Improving On-Stage Imagery With Headers and Legs
Headers and legs find homes in all sorts of stages shows and special events. They both add scenery and allow directors to better handle the logistics of their stage. Often, we design them to use in conjunction with a particular backdrop. However, savvy directors often mix and match drops with headers and legs in unique ways. With proper planning and a little creativity, headers and legs quickly become more useful than they may appear.
What are stage headers and legs?
Headers and legs are additions to stage scenery that compliment traditional backdrops. Headers (also called teasers ) are horizontal pieces that are most often rigged above traditional drops. Legs are vertical pieces that can be used on the outer borders of traditional drops. You can also hang legs at other locations throughout the stage to compliment or contrast existing scenery. While both work to increase the imagery that you are presenting to your audience, they can also satisfy functional needs. (For example, legs can provide cover to the stage wings where actors and tech crews will be working during the production.)
How can a director best use headers and legs?
Traditionally, directors use headers and legs to create a proscenium. This is a themed border around a stage area that normally remains unchanged during a production. Even as your crew switches out backdrops and set pieces, the proscenium remains constant. For instance, our Victorian Crimson Curtain headers and legs were designed specifically for directors who needed a proscenium that resembled a classic stage. Here you can see them used alongside our 40′ x 18′ Paris Opera House Grand Foyer to create a classy scene. (While hiding unsightly elements like stage rigging.)
Increase the size of the staging area and provide a focal point
In contemporary theatre, headers and legs have taken on a much larger role. You can hang these cohesively with backdrops to provide a larger display of imagery. This vastly increases the size of your stage. Pictured below we have used the same Victorian Crimson Curtain header and leg package, along with our 25 ‘x 15′ Buffalo Bill Presents backdrop. Using the header and legs in this manner increased the width of the staging area from 25′ to 40′ . By drawing the legs in a bit, configuring them to overlap the backdrop by around 3’, they have served a double purpose, as they now also highlight the backdrop and make center stage a focal point for the audience.

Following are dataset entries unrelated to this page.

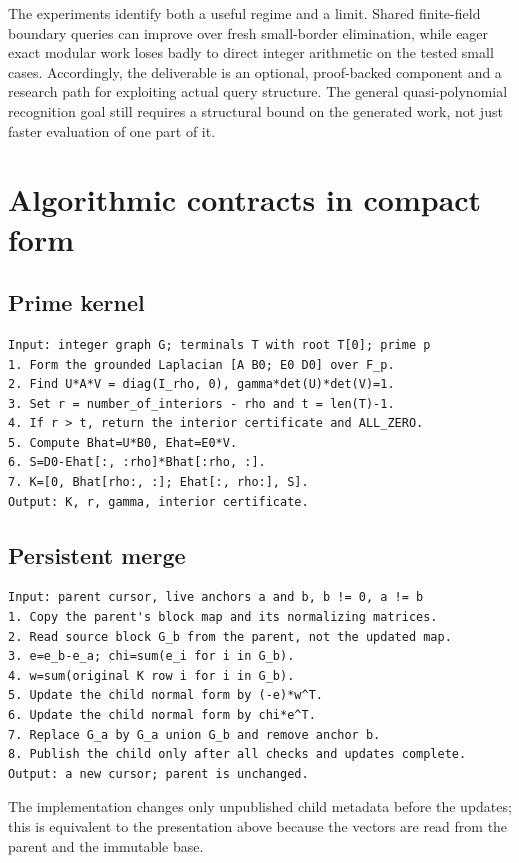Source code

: \documentclass[11pt,letterpaper]{article}
\theoremstyle{definition}\newtheorem{definition}[theorem]{Definition}
\theoremstyle{remark}\newtheorem{remark}[theorem]{Remark}
\begin{document}
The experiments identify both a useful regime and a limit. Shared finite-field boundary queries can improve over fresh small-border elimination, while eager exact modular work loses badly to direct integer arithmetic on the tested small cases. Accordingly, the deliverable is an optional, proof-backed component and a research path for exploiting actual query structure. The general quasi-polynomial recognition goal still requires a structural bound on the generated work, not just faster evaluation of one part of it.

\appendix
\section{Algorithmic contracts in compact form}
\label{app:pseudo}

\subsection{Prime kernel}
\begin{lstlisting}
Input: integer graph G; terminals T with root T[0]; prime p
1. Form the grounded Laplacian [A B0; E0 D0] over F_p.
2. Find U*A*V = diag(I_rho, 0), gamma*det(U)*det(V)=1.
3. Set r = number_of_interiors - rho and t = len(T)-1.
4. If r > t, return the interior certificate and ALL_ZERO.
5. Compute Bhat=U*B0, Ehat=E0*V.
6. S=D0-Ehat[:, :rho]*Bhat[:rho, :].
7. K=[0, Bhat[rho:, :]; Ehat[:, rho:], S].
Output: K, r, gamma, interior certificate.
\end{lstlisting}

\subsection{Persistent merge}
\begin{lstlisting}
Input: parent cursor, live anchors a and b, b != 0, a != b
1. Copy the parent's block map and its normalizing matrices.
2. Read source block G_b from the parent, not the updated map.
3. e=e_b-e_a; chi=sum(e_i for i in G_b).
4. w=sum(original K row i for i in G_b).
5. Update the child normal form by (-e)*w^T.
6. Update the child normal form by chi*e^T.
7. Replace G_a by G_a union G_b and remove anchor b.
8. Publish the child only after all checks and updates complete.
Output: a new cursor; parent is unchanged.
\end{lstlisting}
The implementation changes only unpublished child metadata before the updates; this is equivalent to the presentation above because the vectors are read from the parent and the immutable base.
\end{document}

Add depth to the stage while mixing up your imagery
You can take your scenery technique to another level by hanging headers and legs several feet in front of a traditional drop. This still gives you more scenery, and it immediately adds depth to your stage. Many directors use our forest themed headers and legs to create settings that immerse their casts in a wooded area. When using legs to create depth, hang them at slight angles (35° or less is often sufficient). This increases the appearance of depth, widens your stage, and gives you coverage for your wings. Be sure to take advantage of the pole pockets at the bottom of the legs. If you neglect to weight the legs they are likely to shift during your production, causing a distraction and potentially revealing your wings to the audience.
Here we have used our Tranquil Woods header and leg package in front of our Belle’s Cottage drop. Combining these imagery options immediately extended the visual continuity of the potential scene, gave the stage a more pronounced display of depth, and hid the backstage area.
Contrast background scenery and create a unique look
In some instances, directors use headers and legs to provide contrast. Depending upon your preferences, you can use headers or legs atop a traditional backdrop. This allows you to add pizzazz to plain colored drops, or to break up the scenery that your main drop is providing. For instance, you can layer legs with a vibrant design over a plain drop to create a unique stage setting. This technique is often used at dance recitals and concerts, but you can also apply it to theatrical productions. As for breaking up or adding to a more detailed main drop, hanging legs with complimentary scenery in front of a main drop changes the overall look of the stage and allows you to customize your imagery for specific scenes. In some instances Directors and will even use legs alone to provide visually rich elements that break up the stage.
We took all the images in this post on a professional stage (the Largo Cultural Center) with very basic white lighting. This type of lighting is harsher than the lighting schemes that an experienced Lighting Director would use. We purposely chose extremely standard lighting in order to show the simplest way to use theatrical headers and legs with backdrops. Well planned lighting can work in tandem with your backdrops to bring out their detail. It also can help to blend colors onstage, as colored lighting will work directly with your drops and set pieces to create a mood.